Dari Adit yang sayang Aira
*
Tidak terasa air mataku menetes. Mata ini memanas. Hatiku sakit. Kenapa kamu pergi begitu aja, Dit? Di suratmu ini pun, kamu nggak ngejelasin kenapa kamu pergi dan kemana kamu pergi. Kenapa?!
            Duniaku terasa runtuh begitu saja. Tidak hanya runtuh, tetapi juga menjadi serpihan-serpihan yang tak tersisa.
*
Pelangi.
Kupejamkan mata untuk menahan air bah yang akan tumpah. Mengingat masa kecil kita. Mengingat kembali segala percakapan yang kita ucapkan. Mengingat bagaimana kamu sangat bahagia ketika pelangi muncul.
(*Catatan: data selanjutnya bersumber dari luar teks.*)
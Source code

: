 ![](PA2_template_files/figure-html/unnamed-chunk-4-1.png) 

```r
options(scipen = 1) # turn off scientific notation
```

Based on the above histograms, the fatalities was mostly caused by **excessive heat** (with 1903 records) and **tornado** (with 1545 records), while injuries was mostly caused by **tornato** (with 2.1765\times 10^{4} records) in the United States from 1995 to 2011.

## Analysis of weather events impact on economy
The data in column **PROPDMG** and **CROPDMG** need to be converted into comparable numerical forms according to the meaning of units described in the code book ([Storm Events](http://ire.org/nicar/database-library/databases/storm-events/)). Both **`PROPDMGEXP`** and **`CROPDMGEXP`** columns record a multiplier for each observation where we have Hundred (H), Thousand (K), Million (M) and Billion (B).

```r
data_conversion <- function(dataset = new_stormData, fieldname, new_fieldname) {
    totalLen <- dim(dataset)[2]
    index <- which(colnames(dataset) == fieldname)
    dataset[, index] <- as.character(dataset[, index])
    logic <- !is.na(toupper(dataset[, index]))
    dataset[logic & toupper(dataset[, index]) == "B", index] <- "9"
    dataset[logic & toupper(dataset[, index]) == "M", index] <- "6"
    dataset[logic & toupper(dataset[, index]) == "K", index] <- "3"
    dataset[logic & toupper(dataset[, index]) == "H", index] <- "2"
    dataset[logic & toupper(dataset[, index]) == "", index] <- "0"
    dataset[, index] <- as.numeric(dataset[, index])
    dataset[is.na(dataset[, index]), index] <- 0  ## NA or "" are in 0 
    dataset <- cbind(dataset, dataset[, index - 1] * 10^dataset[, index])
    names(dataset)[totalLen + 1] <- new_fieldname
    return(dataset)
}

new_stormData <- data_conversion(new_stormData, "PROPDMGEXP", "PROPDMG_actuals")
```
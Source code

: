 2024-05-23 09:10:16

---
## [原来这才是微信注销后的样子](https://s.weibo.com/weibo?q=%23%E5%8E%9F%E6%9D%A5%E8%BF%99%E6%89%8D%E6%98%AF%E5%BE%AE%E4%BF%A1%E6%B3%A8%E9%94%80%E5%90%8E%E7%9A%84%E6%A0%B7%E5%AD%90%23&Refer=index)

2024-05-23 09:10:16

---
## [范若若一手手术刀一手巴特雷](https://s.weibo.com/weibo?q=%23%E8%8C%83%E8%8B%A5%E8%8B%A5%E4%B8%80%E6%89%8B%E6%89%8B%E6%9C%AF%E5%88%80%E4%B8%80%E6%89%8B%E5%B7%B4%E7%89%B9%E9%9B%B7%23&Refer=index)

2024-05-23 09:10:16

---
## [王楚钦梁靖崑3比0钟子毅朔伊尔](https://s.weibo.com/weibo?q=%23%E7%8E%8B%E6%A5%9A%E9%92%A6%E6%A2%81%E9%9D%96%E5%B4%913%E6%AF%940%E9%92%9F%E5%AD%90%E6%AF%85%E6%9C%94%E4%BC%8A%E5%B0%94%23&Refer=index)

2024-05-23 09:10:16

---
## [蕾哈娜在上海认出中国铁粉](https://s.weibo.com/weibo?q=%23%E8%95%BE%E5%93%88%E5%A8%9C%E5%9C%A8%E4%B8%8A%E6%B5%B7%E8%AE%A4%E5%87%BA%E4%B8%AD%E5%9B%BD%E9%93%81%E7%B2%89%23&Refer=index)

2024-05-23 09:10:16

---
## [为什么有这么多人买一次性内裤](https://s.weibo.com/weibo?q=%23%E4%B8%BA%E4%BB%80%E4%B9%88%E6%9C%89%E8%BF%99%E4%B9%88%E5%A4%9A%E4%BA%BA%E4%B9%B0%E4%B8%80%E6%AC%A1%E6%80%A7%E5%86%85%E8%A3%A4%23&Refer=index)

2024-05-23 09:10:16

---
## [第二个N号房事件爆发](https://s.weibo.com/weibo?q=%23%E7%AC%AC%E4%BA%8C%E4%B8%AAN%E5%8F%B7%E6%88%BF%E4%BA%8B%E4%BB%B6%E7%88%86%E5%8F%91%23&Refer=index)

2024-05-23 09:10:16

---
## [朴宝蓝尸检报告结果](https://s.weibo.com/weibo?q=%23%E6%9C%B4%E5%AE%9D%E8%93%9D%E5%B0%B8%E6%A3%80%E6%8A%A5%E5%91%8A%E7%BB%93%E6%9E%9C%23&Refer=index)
            Kubuka mataku untuk melihat pelangi di ujung sana. Kemudian melihat ayunan di depan rumahku. Kosong. Sama seperti hatiku.
Adit, walaupun kita enggak melihat pelangi bersama untuk sekarang ini dan entah sampai kapan, aku harap kamu akan selalu mengingatku ketika melihat pelangi. Enggak usah tanya apakah aku akan mengingatmu atau tidak, karena kamu akan selalu ada di hati aku.